Embarquei no taxi e informei o percurso desejado. Enquanto o carro tomava o rumo do centro da cidade, o taxista, um homem de meia idade, em virtude de estar usando um boné me fez recordar de um personagem dos quadrinhos muito popular no passado: o Zé do Boné. Esse personagem, criado em 1957 pelo desenhista inglês Reg Smythe como Andy Capp, no Brasil foi rebatizado e suas histórias publicadas em jornais e revistas durante vários anos.

Surpreendentemente, o sósia do Zé do Boné, depois de várias esquinas passadas, permanecia calado.

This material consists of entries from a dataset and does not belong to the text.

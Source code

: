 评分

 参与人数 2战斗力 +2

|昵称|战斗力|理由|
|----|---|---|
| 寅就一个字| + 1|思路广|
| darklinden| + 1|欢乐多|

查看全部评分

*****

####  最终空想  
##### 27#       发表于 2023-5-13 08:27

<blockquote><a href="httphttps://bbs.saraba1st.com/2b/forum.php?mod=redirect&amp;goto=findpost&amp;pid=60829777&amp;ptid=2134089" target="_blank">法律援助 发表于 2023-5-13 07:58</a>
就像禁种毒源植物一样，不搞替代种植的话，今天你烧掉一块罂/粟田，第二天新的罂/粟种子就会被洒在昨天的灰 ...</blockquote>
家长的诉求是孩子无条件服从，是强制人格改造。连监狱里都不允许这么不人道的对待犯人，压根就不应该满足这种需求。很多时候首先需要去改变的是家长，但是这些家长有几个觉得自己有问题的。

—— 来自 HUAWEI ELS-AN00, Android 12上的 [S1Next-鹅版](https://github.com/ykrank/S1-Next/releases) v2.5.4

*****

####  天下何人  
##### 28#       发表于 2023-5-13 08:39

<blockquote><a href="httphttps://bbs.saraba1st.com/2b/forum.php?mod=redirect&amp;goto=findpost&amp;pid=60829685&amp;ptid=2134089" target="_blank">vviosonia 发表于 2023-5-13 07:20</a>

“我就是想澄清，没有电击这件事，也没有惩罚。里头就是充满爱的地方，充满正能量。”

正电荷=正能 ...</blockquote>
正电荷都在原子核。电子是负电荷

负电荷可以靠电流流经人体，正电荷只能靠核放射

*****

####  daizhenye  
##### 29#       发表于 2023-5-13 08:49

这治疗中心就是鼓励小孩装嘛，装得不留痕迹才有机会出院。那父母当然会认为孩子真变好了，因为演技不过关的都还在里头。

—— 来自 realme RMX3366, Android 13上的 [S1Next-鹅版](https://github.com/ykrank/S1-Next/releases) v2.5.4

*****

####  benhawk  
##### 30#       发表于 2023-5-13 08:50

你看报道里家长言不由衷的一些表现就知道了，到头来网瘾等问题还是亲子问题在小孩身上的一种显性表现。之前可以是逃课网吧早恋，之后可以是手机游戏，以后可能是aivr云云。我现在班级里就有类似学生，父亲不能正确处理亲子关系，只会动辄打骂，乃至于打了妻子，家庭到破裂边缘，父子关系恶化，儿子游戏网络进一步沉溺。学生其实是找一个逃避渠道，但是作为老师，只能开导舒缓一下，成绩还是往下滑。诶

Nenhum comentário sobre o clima. Nada sobre o trânsito. Não posso dizer que dirigisse mal, mas se percebia nele uma indelével alteração de humor provocada por anos de tensão ao volante.

Pode ter sido esse o motivo porque, impaciente para fazer uma ultrapassagem, não sinalizou e deu uma “fechada” em outro carro. Nada muito grave, mas suficiente para provocar uma reação irada do motorista obstruído que, gesticulando, berrou em sua direção:
– SEU VELHO CARECA…

O restante da frase eu pude deduzir, porém não ouvi. Tampouco o destinatário da gritaria. Impassível, continuou a dirigir sem abrir a boca. Percorremos mais algumas quadras até pararmos num semáforo. De repente, virou-se em minha direção e com uma expressão mista de surpresa e indignação, perguntou retirando o boné da cabeça:
– Como ele sabia que eu sou careca?!

Diante da impossibilidade de uma resposta, não demorou para estarmos ambos rindo da situação. A partir daí e até eu desembarcar do taxi, a conversa correu descontraída. Falamos das mazelas do trânsito, do crescimento desordenado da cidade e até do clima. Despedimo-nos como velhos amigos. Enquanto o taxi se afastava e se perdia de novo no tráfego da Amintas de Barros, eu sentia saudades das histórias do Zé do Boné.